According to results just recently presented at the February 2018 Genitourinary Cancers Symposium in San Francisco, treatment with Xtandi® (enzalutamide) reduced the risk of metastasis or death in hormone-resistant prostate cancer (CRPC) patients whose cancer has not yet spread beyond the prostate, Pfizer and Japan-based Astellas Pharma recently announced.
The Phase 3 PROSPER clinical trial evaluated whether adding Xtandi® to the standard androgen (hormone) deprivation therapy (ADT) was better than ADT alone in patients whose cancer had progressed based on rising PSA levels. The 1,401 men in the study had increasing PSA levels, but no symptoms nor prior evidence of metastases. The Xtandi® – ADT combination extended the time a patient remained alive and metastasis-free by nearly two years, compared to ADT alone. Patients with non-metastatic, hormone-resistant cancer are those whose prostate cancer worsens despite reduction of the amount of testosterone to very low levels with anti-androgen therapies. In such patients with non-metastatic CRPC, there is a high unmet need to delay development of metastases and the progression to advanced prostate cancer. There are currently no approved systemic therapies for patients with non-metastatic CRPC in the U.S.
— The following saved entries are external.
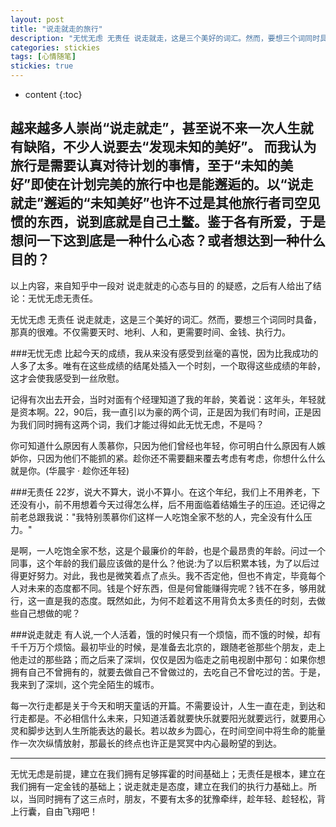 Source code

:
 ```yaml
---
layout: post
title: "说走就走的旅行"
description: "无忧无虑 无责任 说走就走，这是三个美好的词汇。然而，要想三个词同时具备，那真的很难。"
categories: stickies
tags: [心情随笔]
stickies: true
---
```

* content
{:toc}

越来越多人崇尚“说走就走”，甚至说不来一次人生就有缺陷，不少人说要去“发现未知的美好”。
而我认为旅行是需要认真对待计划的事情，至于“未知的美好”即使在计划完美的旅行中也是能邂逅的。以“说走就走”邂逅的“未知美好”也许不过是其他旅行者司空见惯的东西，说到底就是自己土鳖。鉴于各有所爱，于是想问一下这到底是一种什么心态？或者想达到一种什么目的？
----

以上内容，来自知乎中一段对 说走就走的心态与目的 的疑惑，之后有人给出了结论：无忧无虑无责任。

无忧无虑 无责任 说走就走，这是三个美好的词汇。然而，要想三个词同时具备，那真的很难。不仅需要天时、地利、人和，更需要时间、金钱、执行力。

###无忧无虑
比起今天的成绩，我从来没有感受到丝毫的喜悦，因为比我成功的人多了太多。唯有在这些成绩的结尾处插入一个时刻，一个取得这些成绩的年龄，这才会使我感受到一丝欣慰。

记得有次出去开会，当时对面有个经理知道了我的年龄，笑着说：这年头，年轻就是资本啊。22，90后，我一直引以为豪的两个词，正是因为我们有时间，正是因为我们同时拥有这两个词，我们才能过得如此无忧无虑，不是吗？

你可知道什么原因有人羡慕你，只因为他们曾经也年轻，你可明白什么原因有人嫉妒你，只因为他们不能抓的紧。趁你还不需要翻来覆去考虑有考虑，你想什么什么就是你。(华晨宇 · 趁你还年轻)

###无责任
22岁，说大不算大，说小不算小。在这个年纪，我们上不用养老，下还没有小，前不用想着今天过得怎么样，后不用面临着结婚生子的压迫。还记得之前老总跟我说："我特别羡慕你们这样一人吃饱全家不愁的人，完全没有什么压力。"

是啊，一人吃饱全家不愁，这是个最廉价的年龄，也是个最昂贵的年龄。问过一个同事，这个年龄的我们最应该做的是什么？他说:为了以后积累本钱，为了以后过得更好努力。对此，我也是微笑着点了点头。我不否定他，但也不肯定，毕竟每个人对未来的态度都不同。钱是个好东西，但是何曾能赚得完呢？钱不在多，够用就行，这一直是我的态度。既然如此，为何不趁着这不用背负太多责任的时刻，去做些自己想做的呢？

###说走就走
有人说,一个人活着，饿的时候只有一个烦恼，而不饿的时候，却有千千万万个烦恼。最初毕业的时候，是准备去北京的，跟随老爸那些个朋友，走上他走过的那些路；而之后来了深圳，仅仅是因为临走之前电视剧中那句：如果你想拥有自己不曾拥有的，就要去做自己不曾做过的，去吃自己不曾吃过的苦。于是，我来到了深圳，这个完全陌生的城市。

每一次行走都是关于今天和明天童话的开篇。不需要设计，人生一直在走，到达和行走都是。不必相信什么未来，只知道活着就要快乐就要阳光就要远行，就要用心 灵和脚步达到人生所能表达的最长。若以故乡为圆心，在时间空间中将生命的能量作一次次纵情放射，那最长的终点也许正是冥冥中内心最盼望的到达。

----

无忧无虑是前提，建立在我们拥有足够挥霍的时间基础上；无责任是根本，建立在我们拥有一定金钱的基础上；说走就走是态度，建立在我们的执行力基础上。所以，当同时拥有了这三点时，朋友，不要有太多的犹豫牵绊，趁年轻、趁轻松，背上行囊，自由飞翔吧！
The multi-national, double-blind PROSPER study (NCT02003924) assessed the safety and effectiveness of a once-daily, oral, 160 mg dose of Xtandi®, an androgen receptor inhibitor approved for treatment of advanced prostate cancer, in 1,401 men with CRPC on standard treatment with androgen deprivation therapy (ADT). Adding Xtandi® to standard ADT reduced the risk of developing metastases or death by 71% compared with ADT alone. Specifically, the combo treatment extended the time until a patient developed metastasis or died – the study’s primary endpoint – from 14.7 months to 36.6 months.
Xtandi® plus ADT also led to a 93% decrease in the relative risk of PSA worsening, delayed median time to PSA progression by 33.3 months, and prolonged median time to first use of antineoplastic (anticancer) therapy by 21.9 months, compared to ADT alone. Subsequent follow-up will enable the analysis of changes in overall survival, another of the study’s secondary endpoints.
Side effects with Xtandi® were consistent with those reported in prior studies in patients with metastatic CRPC taking this medication. Grade 3 (severe) or higher adverse events were observed in 31% of men taking Xtandi® plus ADT, compared to 23% with ADT alone. The most frequent severe events were hypertension and fatigue. In addition, major adverse cardiovascular events occurred in 5% of patients receiving Xtandi® plus ADT – compared to 3% with ADT alone. The group taking the combination treatment also reported three seizures (none in those taking ADT alone). Treatment discontinuation primarily due to adverse events was low with both treatments.